Posted on May 10th 2019 ⋄ By Sara Cleveland ⋄ Category: Audiobook, Website Updates, Writing

Happy Friday, everyone! A couple of quick updates.

First, I haven’t got my words in today for either the new WIP or CtD simply because there were some things to take care of this morning. I’m hoping to get 500 in on the new WIP before bed. Tomorrow is Saturday so I will have plenty of time to hit the CtD rewrites hard.

Second, I’ve started working on the website revamp that I’ve been procrastinating on for ~2 years. It’s coming along nicely. Leveraging some new tech, so that’s exciting. If anyone has any suggestions for the site, please submit them through the website Contact form.

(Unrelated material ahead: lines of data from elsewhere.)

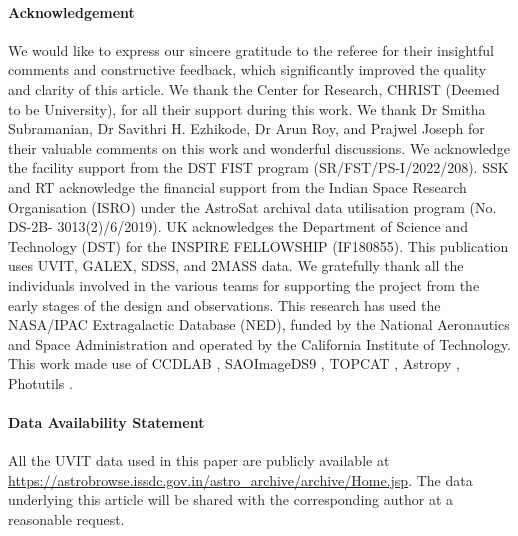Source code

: \documentclass{pas}
\begin{document}
\paragraph{Acknowledgement}
{We would like to express our sincere gratitude to the referee for their insightful comments and constructive feedback, which significantly improved the quality and clarity of this article.} We thank the Center for Research, CHRIST (Deemed to be University), for all their support during this work. We thank Dr Smitha Subramanian, Dr Savithri H. Ezhikode, Dr Arun Roy, and Prajwel Joseph for their valuable comments on this work and wonderful discussions. We acknowledge the facility support from the DST FIST program (SR/FST/PS-I/2022/208). SSK and RT acknowledge the financial support from the Indian Space Research Organisation (ISRO) under the AstroSat archival data utilisation program (No. DS-2B- 3013(2)/6/2019). UK acknowledges the Department of Science and Technology (DST) for the INSPIRE FELLOWSHIP (IF180855). This publication uses UVIT, GALEX, SDSS, and 2MASS data. We gratefully thank all the individuals involved in the various teams for supporting the project from the early stages of the design and observations. This research has used the NASA/IPAC Extragalactic Database (NED), funded by the National Aeronautics and Space Administration and operated by the California Institute of Technology.  This work made use of  CCDLAB \citep{postma_uvit2017}, SAOImageDS9 \citep{2003Joyeds9}, TOPCAT \citep{2005Taylortopcat}, Astropy \citep{2013Astropy,2018Astopy}, Photutils \citep{larry_bradley_2023_Photutils}.

\paragraph{Data Availability Statement}
   All the UVIT data used in this paper are publicly available at \url{https://astrobrowse.issdc.gov.in/astro_archive/archive/Home.jsp}.  The data underlying this article will be shared with the corresponding author at a reasonable request. 
    
\end{document}
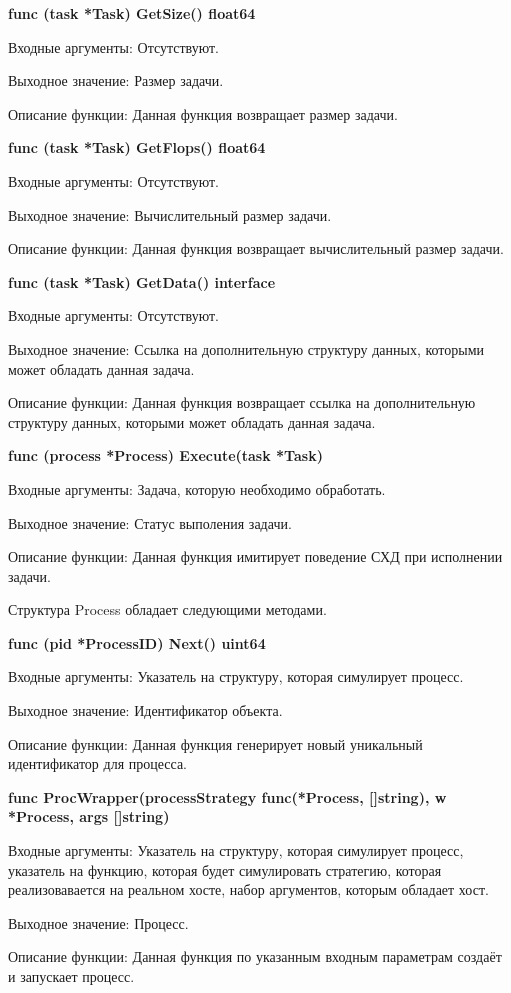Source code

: \textbf{	func (task *Task) GetSize() float64 }

Входные аргументы: Отсутствуют.

Выходное значение: Размер задачи.

Описание функции: Данная функция возвращает размер задачи.

\textbf{	func (task *Task) GetFlops() float64}

Входные аргументы: Отсутствуют.

Выходное значение: Вычислительный размер задачи.

Описание функции: Данная функция возвращает вычислительный размер задачи.

\textbf{	func (task *Task) GetData() interface{} }

Входные аргументы: Отсутствуют.

Выходное значение: Ссылка на дополнительную структуру данных, которыми может обладать данная задача.

Описание функции: Данная функция возвращает ссылка на дополнительную структуру данных, которыми может обладать данная задача.

\textbf{	func (process *Process) Execute(task *Task) }

Входные аргументы: Задача, которую необходимо обработать.

Выходное значение: Статус выполения задачи.

Описание функции: Данная функция имитирует поведение СХД при исполнении задачи.


Структура Process обладает следующими методами.

\textbf{func (pid *ProcessID) Next() uint64}

Входные аргументы: Указатель на структуру, которая симулирует процесс.

Выходное значение: Идентификатор объекта.

Описание функции: Данная функция генерирует новый уникальный идентификатор для процесса.

\textbf{func ProcWrapper(processStrategy func(*Process, []string), w *Process, args []string)}

Входные аргументы: Указатель на структуру, которая симулирует процесс, указатель на функцию, которая будет симулировать стратегию, которая реализовавается на реальном хосте, набор аргументов, которым обладает хост.

Выходное значение: Процесс.

Описание функции: Данная функция по указанным входным параметрам создаёт и запускает процесс.


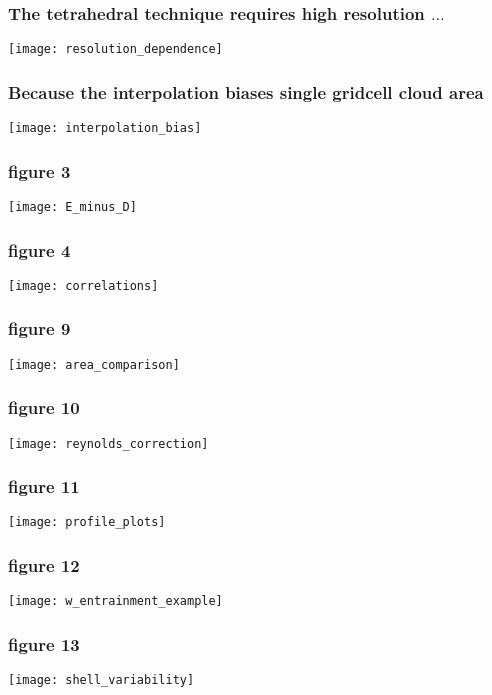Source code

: \documentclass[fleqn,hyperref={colorlinks=true,linkcolor=blue,urlcolor=blue},numbers]{beamer}
\begin{document}
\begin{frame}
\frametitle{The tetrahedral technique requires high resolution $\ldots$}
\texttt{[image: resolution\_dependence]}
\end{frame}


\begin{frame}
\frametitle{Because the interpolation biases single gridcell cloud area}
\texttt{[image: interpolation\_bias]}
\end{frame}


\begin{frame}
\frametitle{figure 3}
\texttt{[image: E\_minus\_D]}
\end{frame}


\begin{frame}
\frametitle{figure 4}
\texttt{[image: correlations]}
\end{frame}






\begin{frame}
\frametitle{figure 9}
\texttt{[image: area\_comparison]}
\end{frame}

\begin{frame}
\frametitle{figure 10}
\texttt{[image: reynolds\_correction]}
\end{frame}


\begin{frame}
\frametitle{figure 11}
\texttt{[image: profile\_plots]}
\end{frame}


\begin{frame}
\frametitle{figure 12}
\texttt{[image: w\_entrainment\_example]}
\end{frame}


\begin{frame}
\frametitle{figure 13}
\texttt{[image: shell\_variability]}
\end{frame}


 
\end{document}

Finally, I currently have a giveaway running for a free Audible copy of Saving the Dragon. You can find all the entry details for that on my Facebook page. Look for the pinned post. Please read the entry details. A lot of people are liking the post but not commenting, which is pretty much the opposite of what the entry requirements as for. That closes May 31st. I may actually do the drawing as a Facebook Live thing. We’ll see, haha.

And I think that’s pretty much it.

No Comments
- ♥ -

Updates

Posted on May 9th 2019 ⋄ By Sara Cleveland ⋄ Category: News, Writing

There are so many things going on right now that I don’t even know where to begin.

First, I am currently in the process of buying a house, so things are a little bit chaotic right now. I’m hoping to have that all squared away in the next couple of weeks. From there I will be able to get my office set-up and devote some major time to writing through the summer.

Second, I have an update on Courting the Dragon. Over the course of attempting to revise it – and fix the gaping plot hole that was causing it to bleed out all over my hard drive – I came to realize that some things with the story were fundamentally broken. Large chunks of the first draft are just going to see the trash bin and whole new swaths of story are in the process of being written. And it wasn’t just one thing. There were multiple problems. I really needed to get to know one of the villains better and think through his motivations, for one thing. So that project is underway at a pace of about 1000 words a day. The general synopsis I have posted on the website is still correct.

Thirdly, I have sent the first third of The Foundling to a beta reader for feedback. That story is also stalled out with a problem annoyingly similar to CtD’s plot hole. The good news is, I don’t think that story is fundamentally broken, I just suck at outlining.

Finally, I have started (or I suppose restarted) a new WIP (work in progress) to give myself something with no castle storming. It’s coming along at a pace of about 500 words a day, although I hope to pick that pace up a bit next month. That will largely depend on how stubborn CtD is in mending its ways. I tried a different pre-writing/outlining process for this one that I will talk about more in a later blog. I feel pretty good about this one. My hope is to have it ready sometime in November. But, as we have all learned, my hopes don’t mean a whole lot when life decides to come knocking.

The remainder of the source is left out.